> [What you will do] The answer should be every line below, repeated exactly, with the images left out.

> [Listed records]

------------------------------------------------------------

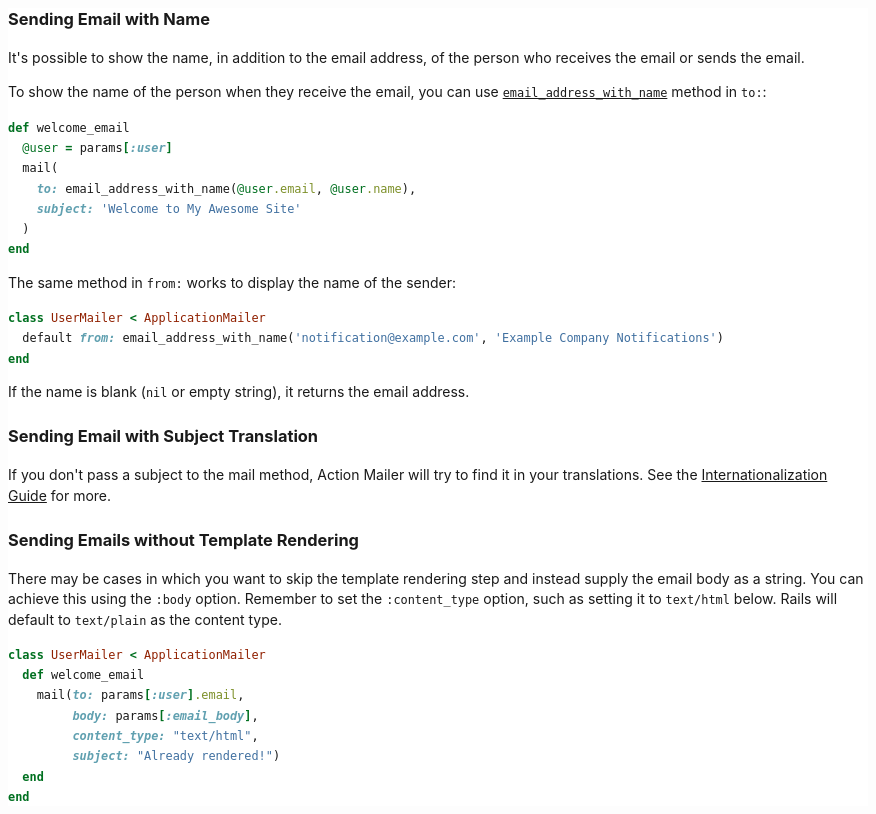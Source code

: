 ### Sending Email with Name

It's possible to show the name, in addition to the email address, of the person
who receives the email or sends the email.

To show the name of the person when they receive the email, you can use
[`email_address_with_name`][] method in `to:`:

```ruby
def welcome_email
  @user = params[:user]
  mail(
    to: email_address_with_name(@user.email, @user.name),
    subject: 'Welcome to My Awesome Site'
  )
end
```

The same method in `from:` works to display the name of the sender:

```ruby
class UserMailer < ApplicationMailer
  default from: email_address_with_name('notification@example.com', 'Example Company Notifications')
end
```

If the name is blank (`nil` or empty string), it returns the email address.

[`email_address_with_name`]:
    https://api.rubyonrails.org/classes/ActionMailer/Base.html#method-i-email_address_with_name

### Sending Email with Subject Translation

If you don't pass a subject to the mail method, Action Mailer will try to find
it in your translations. See the [Internationalization
Guide](i18n.html#translations-for-action-mailer-e-mail-subjects) for more.

### Sending Emails without Template Rendering

There may be cases in which you want to skip the template rendering step and
instead supply the email body as a string. You can achieve this using the
`:body` option. Remember to set the `:content_type` option, such as setting it
to `text/html` below. Rails will default to `text/plain` as the content type.

```ruby
class UserMailer < ApplicationMailer
  def welcome_email
    mail(to: params[:user].email,
         body: params[:email_body],
         content_type: "text/html",
         subject: "Already rendered!")
  end
end
```


[`Mail::Message`]: https://api.rubyonrails.org/classes/Mail/Message.html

------------------------------------------------------------

> [Response for this exercise]
Source code

: ### Sending Email with Name

It's possible to show the name, in addition to the email address, of the person
who receives the email or sends the email.

To show the name of the person when they receive the email, you can use
[`email_address_with_name`][] method in `to:`:

```ruby
def welcome_email
  @user = params[:user]
  mail(
    to: email_address_with_name(@user.email, @user.name),
    subject: 'Welcome to My Awesome Site'
  )
end
```

The same method in `from:` works to display the name of the sender:

```ruby
class UserMailer < ApplicationMailer
  default from: email_address_with_name('notification@example.com', 'Example Company Notifications')
end
```

If the name is blank (`nil` or empty string), it returns the email address.

[`email_address_with_name`]:
    https://api.rubyonrails.org/classes/ActionMailer/Base.html#method-i-email_address_with_name

### Sending Email with Subject Translation

If you don't pass a subject to the mail method, Action Mailer will try to find
it in your translations. See the [Internationalization
Guide](i18n.html#translations-for-action-mailer-e-mail-subjects) for more.

### Sending Emails without Template Rendering

There may be cases in which you want to skip the template rendering step and
instead supply the email body as a string. You can achieve this using the
`:body` option. Remember to set the `:content_type` option, such as setting it
to `text/html` below. Rails will default to `text/plain` as the content type.

```ruby
class UserMailer < ApplicationMailer
  def welcome_email
    mail(to: params[:user].email,
         body: params[:email_body],
         content_type: "text/html",
         subject: "Already rendered!")
  end
end
```


[`Mail::Message`]: https://api.rubyonrails.org/classes/Mail/Message.html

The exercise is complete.